• _Directions_:
Your task is to retype all of the records below with complete accuracy.

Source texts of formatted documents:
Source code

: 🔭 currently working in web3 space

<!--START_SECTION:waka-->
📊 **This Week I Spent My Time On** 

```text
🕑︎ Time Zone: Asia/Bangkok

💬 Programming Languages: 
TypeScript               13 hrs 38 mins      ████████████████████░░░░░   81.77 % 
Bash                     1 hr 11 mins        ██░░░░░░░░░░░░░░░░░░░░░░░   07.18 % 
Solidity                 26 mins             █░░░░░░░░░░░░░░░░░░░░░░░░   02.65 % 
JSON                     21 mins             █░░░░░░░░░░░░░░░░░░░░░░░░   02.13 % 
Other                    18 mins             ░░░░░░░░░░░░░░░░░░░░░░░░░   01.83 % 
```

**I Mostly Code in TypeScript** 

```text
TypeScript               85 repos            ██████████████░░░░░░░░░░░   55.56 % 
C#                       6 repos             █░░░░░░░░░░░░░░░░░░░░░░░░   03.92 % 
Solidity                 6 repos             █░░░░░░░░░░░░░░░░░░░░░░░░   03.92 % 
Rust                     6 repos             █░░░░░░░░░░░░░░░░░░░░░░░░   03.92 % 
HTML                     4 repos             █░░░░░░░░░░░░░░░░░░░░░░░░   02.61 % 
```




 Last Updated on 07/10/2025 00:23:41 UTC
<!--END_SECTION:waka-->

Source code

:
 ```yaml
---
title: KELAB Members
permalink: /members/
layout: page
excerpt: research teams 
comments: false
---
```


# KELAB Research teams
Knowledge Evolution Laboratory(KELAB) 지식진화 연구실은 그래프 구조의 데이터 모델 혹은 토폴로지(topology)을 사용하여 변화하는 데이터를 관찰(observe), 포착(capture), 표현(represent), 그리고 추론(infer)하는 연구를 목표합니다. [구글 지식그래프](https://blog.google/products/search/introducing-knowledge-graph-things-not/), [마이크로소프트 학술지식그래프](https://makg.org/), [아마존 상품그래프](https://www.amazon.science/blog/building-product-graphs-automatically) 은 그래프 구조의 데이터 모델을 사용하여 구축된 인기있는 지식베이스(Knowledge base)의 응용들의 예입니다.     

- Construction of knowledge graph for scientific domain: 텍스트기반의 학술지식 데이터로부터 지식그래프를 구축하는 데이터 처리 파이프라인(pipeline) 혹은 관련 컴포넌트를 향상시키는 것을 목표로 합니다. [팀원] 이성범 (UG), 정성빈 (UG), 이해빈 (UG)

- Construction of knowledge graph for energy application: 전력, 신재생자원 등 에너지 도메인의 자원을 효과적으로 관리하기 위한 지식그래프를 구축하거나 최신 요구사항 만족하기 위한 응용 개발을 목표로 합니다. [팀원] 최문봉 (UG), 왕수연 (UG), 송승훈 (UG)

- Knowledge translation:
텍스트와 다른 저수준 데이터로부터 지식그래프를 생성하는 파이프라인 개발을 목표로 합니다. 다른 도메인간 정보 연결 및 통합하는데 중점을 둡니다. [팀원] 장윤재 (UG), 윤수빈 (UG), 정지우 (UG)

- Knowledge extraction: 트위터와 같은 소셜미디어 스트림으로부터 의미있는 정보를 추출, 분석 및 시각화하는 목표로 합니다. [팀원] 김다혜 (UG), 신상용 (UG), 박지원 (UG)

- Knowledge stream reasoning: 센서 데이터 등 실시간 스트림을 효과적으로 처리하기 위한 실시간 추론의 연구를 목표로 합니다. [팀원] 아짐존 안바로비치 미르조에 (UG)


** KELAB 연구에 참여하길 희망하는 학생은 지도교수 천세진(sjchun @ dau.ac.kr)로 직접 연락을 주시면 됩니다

• _Output for this exercise_:
Source code

: 🔭 currently working in web3 space

<!--START_SECTION:waka-->
📊 **This Week I Spent My Time On** 

```text
🕑︎ Time Zone: Asia/Bangkok

💬 Programming Languages: 
TypeScript               13 hrs 38 mins      ████████████████████░░░░░   81.77 % 
Bash                     1 hr 11 mins        ██░░░░░░░░░░░░░░░░░░░░░░░   07.18 % 
Solidity                 26 mins             █░░░░░░░░░░░░░░░░░░░░░░░░   02.65 % 
JSON                     21 mins             █░░░░░░░░░░░░░░░░░░░░░░░░   02.13 % 
Other                    18 mins             ░░░░░░░░░░░░░░░░░░░░░░░░░   01.83 % 
```

**I Mostly Code in TypeScript** 

```text
TypeScript               85 repos            ██████████████░░░░░░░░░░░   55.56 % 
C#                       6 repos             █░░░░░░░░░░░░░░░░░░░░░░░░   03.92 % 
Solidity                 6 repos             █░░░░░░░░░░░░░░░░░░░░░░░░   03.92 % 
Rust                     6 repos             █░░░░░░░░░░░░░░░░░░░░░░░░   03.92 % 
HTML                     4 repos             █░░░░░░░░░░░░░░░░░░░░░░░░   02.61 % 
```




 Last Updated on 07/10/2025 00:23:41 UTC
<!--END_SECTION:waka-->

Source code

:
 ```yaml
---
title: KELAB Members
permalink: /members/
layout: page
excerpt: research teams 
comments: false
---
```


# KELAB Research teams
Knowledge Evolution Laboratory(KELAB) 지식진화 연구실은 그래프 구조의 데이터 모델 혹은 토폴로지(topology)을 사용하여 변화하는 데이터를 관찰(observe), 포착(capture), 표현(represent), 그리고 추론(infer)하는 연구를 목표합니다. [구글 지식그래프](https://blog.google/products/search/introducing-knowledge-graph-things-not/), [마이크로소프트 학술지식그래프](https://makg.org/), [아마존 상품그래프](https://www.amazon.science/blog/building-product-graphs-automatically) 은 그래프 구조의 데이터 모델을 사용하여 구축된 인기있는 지식베이스(Knowledge base)의 응용들의 예입니다.     

- Construction of knowledge graph for scientific domain: 텍스트기반의 학술지식 데이터로부터 지식그래프를 구축하는 데이터 처리 파이프라인(pipeline) 혹은 관련 컴포넌트를 향상시키는 것을 목표로 합니다. [팀원] 이성범 (UG), 정성빈 (UG), 이해빈 (UG)

- Construction of knowledge graph for energy application: 전력, 신재생자원 등 에너지 도메인의 자원을 효과적으로 관리하기 위한 지식그래프를 구축하거나 최신 요구사항 만족하기 위한 응용 개발을 목표로 합니다. [팀원] 최문봉 (UG), 왕수연 (UG), 송승훈 (UG)

- Knowledge translation:
텍스트와 다른 저수준 데이터로부터 지식그래프를 생성하는 파이프라인 개발을 목표로 합니다. 다른 도메인간 정보 연결 및 통합하는데 중점을 둡니다. [팀원] 장윤재 (UG), 윤수빈 (UG), 정지우 (UG)

- Knowledge extraction: 트위터와 같은 소셜미디어 스트림으로부터 의미있는 정보를 추출, 분석 및 시각화하는 목표로 합니다. [팀원] 김다혜 (UG), 신상용 (UG), 박지원 (UG)

- Knowledge stream reasoning: 센서 데이터 등 실시간 스트림을 효과적으로 처리하기 위한 실시간 추론의 연구를 목표로 합니다. [팀원] 아짐존 안바로비치 미르조에 (UG)


** KELAB 연구에 참여하길 희망하는 학생은 지도교수 천세진(sjchun @ dau.ac.kr)로 직접 연락을 주시면 됩니다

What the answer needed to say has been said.